▶ _Instructions to follow_
Go through the lines below and copy any that hold the string "SGPA".

▶ _Data for review_

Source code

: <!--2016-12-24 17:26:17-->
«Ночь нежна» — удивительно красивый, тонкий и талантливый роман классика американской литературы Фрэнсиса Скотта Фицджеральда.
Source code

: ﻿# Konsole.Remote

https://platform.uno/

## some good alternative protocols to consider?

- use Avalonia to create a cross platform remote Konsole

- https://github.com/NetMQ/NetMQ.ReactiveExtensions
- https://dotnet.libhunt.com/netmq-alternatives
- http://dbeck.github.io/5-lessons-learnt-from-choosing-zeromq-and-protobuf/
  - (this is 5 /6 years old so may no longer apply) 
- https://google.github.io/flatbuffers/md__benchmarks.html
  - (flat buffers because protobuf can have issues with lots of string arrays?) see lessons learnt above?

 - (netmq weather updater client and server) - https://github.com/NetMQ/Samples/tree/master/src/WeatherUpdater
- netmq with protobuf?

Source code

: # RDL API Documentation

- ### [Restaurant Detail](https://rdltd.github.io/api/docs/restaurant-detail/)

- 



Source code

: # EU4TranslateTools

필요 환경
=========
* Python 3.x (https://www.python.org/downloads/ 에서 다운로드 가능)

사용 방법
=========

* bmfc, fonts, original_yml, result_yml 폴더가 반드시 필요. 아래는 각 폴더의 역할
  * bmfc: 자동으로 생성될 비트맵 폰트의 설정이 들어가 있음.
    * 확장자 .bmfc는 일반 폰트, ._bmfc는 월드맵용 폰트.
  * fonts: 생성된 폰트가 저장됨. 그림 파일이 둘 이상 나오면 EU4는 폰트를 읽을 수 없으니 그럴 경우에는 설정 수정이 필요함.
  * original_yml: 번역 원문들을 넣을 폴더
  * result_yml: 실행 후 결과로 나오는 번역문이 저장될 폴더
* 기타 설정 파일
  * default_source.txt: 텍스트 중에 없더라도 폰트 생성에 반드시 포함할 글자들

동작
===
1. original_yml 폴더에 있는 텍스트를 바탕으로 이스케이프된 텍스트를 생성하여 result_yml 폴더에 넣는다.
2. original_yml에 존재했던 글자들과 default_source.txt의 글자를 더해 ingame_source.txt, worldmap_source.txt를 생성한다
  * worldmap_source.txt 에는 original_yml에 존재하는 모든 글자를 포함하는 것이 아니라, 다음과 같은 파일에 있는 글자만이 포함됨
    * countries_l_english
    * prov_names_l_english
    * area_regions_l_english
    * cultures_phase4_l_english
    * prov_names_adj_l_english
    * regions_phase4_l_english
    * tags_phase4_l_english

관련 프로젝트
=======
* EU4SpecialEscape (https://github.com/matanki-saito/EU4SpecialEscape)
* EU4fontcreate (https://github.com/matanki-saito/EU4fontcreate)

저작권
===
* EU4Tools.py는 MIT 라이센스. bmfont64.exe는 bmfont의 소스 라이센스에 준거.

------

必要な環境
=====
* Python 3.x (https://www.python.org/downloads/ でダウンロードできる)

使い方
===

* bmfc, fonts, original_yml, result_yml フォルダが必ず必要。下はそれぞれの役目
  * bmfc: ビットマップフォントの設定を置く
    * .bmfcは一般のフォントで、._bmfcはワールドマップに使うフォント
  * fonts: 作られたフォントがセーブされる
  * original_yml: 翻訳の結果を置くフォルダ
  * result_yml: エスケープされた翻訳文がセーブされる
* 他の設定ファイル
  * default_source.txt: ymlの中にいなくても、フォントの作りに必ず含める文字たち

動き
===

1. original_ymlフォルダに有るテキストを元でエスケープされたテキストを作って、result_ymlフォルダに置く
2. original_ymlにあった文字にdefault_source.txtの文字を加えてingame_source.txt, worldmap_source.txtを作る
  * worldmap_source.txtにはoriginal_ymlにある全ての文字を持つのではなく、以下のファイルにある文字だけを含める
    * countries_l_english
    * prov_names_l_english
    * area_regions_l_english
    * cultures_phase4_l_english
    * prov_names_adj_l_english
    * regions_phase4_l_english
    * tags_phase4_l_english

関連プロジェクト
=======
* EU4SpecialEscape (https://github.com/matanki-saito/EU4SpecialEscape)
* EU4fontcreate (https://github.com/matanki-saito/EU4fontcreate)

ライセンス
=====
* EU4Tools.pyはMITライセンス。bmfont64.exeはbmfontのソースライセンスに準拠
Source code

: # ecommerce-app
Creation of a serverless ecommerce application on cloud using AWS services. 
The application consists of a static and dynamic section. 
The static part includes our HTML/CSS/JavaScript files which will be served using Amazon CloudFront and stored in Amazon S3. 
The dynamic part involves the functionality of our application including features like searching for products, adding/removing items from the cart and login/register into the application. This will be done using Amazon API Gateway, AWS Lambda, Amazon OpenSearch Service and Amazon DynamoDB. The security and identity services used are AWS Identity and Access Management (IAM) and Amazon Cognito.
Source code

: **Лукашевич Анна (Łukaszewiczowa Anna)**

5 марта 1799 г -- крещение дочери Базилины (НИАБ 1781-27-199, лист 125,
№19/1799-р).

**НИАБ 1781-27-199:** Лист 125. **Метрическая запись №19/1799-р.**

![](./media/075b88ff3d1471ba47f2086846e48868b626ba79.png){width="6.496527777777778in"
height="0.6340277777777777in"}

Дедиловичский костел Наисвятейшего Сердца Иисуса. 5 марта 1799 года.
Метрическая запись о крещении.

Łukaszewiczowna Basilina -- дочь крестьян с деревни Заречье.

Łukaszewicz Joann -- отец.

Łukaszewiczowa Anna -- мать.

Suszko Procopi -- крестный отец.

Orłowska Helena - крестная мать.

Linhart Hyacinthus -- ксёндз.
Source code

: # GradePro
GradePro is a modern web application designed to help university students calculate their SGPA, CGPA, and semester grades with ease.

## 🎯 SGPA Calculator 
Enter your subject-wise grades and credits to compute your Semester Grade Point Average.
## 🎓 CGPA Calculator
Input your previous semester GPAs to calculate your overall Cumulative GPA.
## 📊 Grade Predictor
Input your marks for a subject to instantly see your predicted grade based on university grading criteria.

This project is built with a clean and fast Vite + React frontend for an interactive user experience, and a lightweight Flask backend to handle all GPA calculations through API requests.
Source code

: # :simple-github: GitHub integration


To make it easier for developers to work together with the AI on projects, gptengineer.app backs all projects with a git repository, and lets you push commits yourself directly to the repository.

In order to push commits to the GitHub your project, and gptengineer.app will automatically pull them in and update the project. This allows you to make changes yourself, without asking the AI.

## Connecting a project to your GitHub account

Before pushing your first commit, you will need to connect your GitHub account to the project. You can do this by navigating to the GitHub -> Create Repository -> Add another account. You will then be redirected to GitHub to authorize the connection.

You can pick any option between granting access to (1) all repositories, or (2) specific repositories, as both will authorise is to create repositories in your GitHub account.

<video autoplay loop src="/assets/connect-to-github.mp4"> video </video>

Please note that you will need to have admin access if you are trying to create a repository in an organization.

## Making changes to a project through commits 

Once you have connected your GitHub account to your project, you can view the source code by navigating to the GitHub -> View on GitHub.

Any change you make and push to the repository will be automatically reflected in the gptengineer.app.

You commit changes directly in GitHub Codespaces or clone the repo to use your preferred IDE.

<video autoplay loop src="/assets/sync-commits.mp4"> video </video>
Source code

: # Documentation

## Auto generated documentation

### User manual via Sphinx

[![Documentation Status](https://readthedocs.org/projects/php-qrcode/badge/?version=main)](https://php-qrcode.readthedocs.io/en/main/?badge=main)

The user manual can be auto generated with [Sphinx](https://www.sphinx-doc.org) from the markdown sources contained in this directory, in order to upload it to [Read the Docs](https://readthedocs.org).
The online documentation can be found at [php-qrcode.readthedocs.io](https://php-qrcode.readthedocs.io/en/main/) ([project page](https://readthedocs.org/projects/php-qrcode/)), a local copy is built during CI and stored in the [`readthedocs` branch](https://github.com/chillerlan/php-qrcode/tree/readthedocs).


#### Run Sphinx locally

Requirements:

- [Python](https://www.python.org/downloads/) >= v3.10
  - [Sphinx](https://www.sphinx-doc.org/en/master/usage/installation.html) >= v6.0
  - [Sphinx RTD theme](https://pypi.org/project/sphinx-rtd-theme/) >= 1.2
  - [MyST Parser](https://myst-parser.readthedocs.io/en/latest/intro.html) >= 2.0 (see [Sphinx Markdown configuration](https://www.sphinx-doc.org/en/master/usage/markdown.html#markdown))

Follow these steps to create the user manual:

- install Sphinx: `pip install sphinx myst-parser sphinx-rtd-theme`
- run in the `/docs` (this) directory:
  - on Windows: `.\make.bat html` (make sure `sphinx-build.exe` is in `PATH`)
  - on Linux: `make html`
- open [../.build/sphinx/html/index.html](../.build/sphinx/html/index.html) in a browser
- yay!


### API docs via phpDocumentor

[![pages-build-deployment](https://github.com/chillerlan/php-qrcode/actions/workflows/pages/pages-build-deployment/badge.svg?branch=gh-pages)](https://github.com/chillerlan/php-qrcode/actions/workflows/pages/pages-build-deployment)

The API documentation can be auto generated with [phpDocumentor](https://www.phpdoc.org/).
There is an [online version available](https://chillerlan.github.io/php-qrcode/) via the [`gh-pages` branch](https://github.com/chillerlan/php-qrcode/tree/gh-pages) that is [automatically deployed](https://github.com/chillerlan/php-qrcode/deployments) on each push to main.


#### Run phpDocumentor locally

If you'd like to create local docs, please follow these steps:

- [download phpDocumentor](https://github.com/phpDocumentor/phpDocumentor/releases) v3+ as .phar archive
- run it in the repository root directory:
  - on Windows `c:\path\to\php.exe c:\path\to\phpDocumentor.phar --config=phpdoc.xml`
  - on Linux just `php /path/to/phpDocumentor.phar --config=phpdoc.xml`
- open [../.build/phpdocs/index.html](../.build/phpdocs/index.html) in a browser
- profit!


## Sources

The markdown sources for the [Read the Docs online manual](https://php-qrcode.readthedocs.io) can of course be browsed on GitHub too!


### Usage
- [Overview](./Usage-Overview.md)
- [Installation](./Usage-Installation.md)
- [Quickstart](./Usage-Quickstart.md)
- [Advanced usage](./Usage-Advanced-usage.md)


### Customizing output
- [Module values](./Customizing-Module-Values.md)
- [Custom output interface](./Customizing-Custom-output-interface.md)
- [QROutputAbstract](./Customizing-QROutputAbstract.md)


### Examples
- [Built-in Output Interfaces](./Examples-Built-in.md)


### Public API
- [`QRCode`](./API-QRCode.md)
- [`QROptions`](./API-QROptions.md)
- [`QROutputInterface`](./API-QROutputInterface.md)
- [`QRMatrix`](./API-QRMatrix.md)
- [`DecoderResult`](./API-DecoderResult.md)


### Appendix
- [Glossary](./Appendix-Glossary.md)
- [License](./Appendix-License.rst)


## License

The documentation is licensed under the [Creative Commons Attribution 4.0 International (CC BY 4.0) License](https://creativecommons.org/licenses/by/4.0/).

▶ _Result_
GradePro is a modern web application designed to help university students calculate their SGPA, CGPA, and semester grades with ease.
## 🎯 SGPA Calculator 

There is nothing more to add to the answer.